### Dataset extract ###

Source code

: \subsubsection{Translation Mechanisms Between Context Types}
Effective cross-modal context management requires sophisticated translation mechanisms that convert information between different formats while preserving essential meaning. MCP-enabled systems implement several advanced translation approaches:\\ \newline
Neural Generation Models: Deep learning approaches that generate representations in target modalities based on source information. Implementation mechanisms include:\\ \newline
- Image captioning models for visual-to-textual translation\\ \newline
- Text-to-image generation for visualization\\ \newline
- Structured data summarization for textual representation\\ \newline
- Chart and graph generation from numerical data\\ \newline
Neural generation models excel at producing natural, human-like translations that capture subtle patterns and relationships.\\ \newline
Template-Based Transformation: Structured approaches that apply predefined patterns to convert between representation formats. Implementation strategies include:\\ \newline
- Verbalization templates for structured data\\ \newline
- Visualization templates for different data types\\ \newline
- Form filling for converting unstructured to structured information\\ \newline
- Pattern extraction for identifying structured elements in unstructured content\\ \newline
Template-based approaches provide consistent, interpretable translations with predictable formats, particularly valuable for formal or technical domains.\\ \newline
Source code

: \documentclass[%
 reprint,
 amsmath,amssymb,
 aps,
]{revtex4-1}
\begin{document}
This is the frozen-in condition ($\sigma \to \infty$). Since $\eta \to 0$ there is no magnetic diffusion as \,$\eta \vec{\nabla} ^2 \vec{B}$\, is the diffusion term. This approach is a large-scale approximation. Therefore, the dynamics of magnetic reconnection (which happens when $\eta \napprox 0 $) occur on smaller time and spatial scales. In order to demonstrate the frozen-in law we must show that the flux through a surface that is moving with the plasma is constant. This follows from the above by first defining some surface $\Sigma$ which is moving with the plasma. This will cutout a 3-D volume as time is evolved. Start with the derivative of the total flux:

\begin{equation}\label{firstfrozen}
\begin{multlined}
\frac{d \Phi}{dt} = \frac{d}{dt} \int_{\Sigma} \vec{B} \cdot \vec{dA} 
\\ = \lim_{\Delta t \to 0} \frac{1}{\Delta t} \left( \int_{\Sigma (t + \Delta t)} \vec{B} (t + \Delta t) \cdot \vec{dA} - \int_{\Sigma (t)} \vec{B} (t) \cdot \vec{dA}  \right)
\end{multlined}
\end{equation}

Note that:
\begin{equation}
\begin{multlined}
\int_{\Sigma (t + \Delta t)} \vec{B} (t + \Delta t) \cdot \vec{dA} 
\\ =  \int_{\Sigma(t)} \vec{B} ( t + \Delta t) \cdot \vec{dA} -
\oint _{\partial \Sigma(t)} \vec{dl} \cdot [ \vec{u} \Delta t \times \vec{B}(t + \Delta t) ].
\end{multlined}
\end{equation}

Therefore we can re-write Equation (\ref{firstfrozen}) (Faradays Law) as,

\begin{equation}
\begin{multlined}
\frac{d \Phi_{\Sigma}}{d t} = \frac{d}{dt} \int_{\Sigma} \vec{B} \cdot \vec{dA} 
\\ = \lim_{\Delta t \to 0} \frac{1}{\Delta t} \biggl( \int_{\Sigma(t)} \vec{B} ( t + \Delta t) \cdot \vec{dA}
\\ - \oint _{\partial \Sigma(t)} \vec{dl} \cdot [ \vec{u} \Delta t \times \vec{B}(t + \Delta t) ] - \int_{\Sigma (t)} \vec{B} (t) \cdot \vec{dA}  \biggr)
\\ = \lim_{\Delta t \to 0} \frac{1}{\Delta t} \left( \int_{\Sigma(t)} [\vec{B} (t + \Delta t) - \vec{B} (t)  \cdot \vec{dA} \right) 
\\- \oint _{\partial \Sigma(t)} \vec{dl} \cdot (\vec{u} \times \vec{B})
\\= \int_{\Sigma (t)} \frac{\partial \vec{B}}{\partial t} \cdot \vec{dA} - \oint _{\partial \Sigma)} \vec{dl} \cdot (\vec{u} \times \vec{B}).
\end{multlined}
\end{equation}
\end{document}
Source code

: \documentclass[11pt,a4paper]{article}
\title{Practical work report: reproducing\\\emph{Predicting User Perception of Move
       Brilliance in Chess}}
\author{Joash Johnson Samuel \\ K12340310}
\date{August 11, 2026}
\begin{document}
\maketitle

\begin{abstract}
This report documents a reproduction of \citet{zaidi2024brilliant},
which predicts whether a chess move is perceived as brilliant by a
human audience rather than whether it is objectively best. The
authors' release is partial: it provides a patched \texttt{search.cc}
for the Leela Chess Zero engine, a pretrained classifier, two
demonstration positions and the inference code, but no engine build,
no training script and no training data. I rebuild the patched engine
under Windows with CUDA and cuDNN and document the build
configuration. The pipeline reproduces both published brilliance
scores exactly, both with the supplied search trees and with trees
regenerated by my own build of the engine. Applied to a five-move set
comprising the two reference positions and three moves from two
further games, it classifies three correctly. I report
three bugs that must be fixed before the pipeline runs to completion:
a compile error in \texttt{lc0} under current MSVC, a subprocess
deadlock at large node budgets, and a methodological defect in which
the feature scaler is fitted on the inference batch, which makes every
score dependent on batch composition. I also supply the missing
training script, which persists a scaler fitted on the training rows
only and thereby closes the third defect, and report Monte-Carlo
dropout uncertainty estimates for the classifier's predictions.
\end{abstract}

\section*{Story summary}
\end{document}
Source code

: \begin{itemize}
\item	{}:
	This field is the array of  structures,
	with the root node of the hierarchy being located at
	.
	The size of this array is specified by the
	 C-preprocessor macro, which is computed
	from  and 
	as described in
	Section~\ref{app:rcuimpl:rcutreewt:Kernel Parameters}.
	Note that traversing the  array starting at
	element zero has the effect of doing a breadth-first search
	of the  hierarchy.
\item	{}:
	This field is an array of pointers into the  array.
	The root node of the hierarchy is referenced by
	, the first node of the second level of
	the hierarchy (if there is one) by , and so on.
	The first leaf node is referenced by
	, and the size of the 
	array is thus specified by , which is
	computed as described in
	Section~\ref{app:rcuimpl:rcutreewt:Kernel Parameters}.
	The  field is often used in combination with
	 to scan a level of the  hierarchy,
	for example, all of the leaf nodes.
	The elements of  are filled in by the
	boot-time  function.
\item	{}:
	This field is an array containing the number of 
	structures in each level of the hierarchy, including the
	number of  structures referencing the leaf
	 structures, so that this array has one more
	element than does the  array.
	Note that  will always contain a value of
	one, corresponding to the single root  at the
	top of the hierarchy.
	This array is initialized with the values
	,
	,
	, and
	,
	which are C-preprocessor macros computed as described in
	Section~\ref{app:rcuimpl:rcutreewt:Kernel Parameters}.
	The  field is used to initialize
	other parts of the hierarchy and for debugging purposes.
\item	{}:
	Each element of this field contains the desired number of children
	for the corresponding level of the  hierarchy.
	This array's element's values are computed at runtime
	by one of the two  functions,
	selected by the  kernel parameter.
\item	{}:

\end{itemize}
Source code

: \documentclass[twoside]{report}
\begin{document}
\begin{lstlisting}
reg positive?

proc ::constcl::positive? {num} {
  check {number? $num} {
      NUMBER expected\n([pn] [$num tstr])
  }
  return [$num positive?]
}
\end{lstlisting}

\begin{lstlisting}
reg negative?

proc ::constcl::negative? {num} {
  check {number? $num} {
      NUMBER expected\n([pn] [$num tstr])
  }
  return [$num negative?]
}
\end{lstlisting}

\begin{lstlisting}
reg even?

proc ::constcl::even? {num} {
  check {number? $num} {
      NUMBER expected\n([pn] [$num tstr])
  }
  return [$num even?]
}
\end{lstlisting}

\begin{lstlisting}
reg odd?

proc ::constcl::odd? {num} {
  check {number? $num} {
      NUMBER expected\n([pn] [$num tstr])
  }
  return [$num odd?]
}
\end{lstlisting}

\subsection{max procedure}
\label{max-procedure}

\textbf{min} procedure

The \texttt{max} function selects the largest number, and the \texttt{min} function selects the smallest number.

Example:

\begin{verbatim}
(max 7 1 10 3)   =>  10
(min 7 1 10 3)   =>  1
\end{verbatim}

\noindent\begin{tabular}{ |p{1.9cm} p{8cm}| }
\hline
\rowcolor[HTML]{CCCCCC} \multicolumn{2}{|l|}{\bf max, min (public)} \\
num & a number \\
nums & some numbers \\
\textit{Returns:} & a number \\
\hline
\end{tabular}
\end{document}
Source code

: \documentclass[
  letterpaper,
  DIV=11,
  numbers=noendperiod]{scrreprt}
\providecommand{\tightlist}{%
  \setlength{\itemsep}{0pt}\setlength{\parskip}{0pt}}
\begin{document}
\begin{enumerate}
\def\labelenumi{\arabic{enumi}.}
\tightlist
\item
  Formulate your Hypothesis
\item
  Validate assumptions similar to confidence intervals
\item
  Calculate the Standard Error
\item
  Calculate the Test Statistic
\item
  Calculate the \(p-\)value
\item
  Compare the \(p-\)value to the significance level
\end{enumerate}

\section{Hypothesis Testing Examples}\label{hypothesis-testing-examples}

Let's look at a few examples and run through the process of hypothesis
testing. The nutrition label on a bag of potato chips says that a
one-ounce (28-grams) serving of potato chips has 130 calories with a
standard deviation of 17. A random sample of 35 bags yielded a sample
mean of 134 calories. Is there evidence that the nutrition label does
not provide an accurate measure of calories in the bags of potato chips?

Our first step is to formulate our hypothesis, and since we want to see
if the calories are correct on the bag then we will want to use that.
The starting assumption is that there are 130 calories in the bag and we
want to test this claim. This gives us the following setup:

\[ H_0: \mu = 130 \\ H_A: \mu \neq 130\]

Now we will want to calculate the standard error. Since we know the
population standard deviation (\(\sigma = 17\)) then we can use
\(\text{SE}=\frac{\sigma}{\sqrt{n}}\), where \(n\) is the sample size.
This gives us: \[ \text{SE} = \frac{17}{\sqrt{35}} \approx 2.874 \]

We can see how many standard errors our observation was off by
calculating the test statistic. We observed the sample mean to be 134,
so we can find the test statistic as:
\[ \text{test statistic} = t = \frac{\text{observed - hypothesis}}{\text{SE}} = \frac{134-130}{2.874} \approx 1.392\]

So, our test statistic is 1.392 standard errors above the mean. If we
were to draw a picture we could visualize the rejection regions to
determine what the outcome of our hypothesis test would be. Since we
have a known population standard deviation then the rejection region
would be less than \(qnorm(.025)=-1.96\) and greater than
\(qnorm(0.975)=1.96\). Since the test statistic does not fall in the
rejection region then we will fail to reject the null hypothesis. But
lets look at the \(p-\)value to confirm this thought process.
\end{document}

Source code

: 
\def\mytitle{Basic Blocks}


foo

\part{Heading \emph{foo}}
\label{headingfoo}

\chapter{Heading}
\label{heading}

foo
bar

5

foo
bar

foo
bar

###

The task:
Every line in the entries above that mentions the word "used" must be shown.

Result of the task:
	The  field is often used in combination with
	The  field is used to initialize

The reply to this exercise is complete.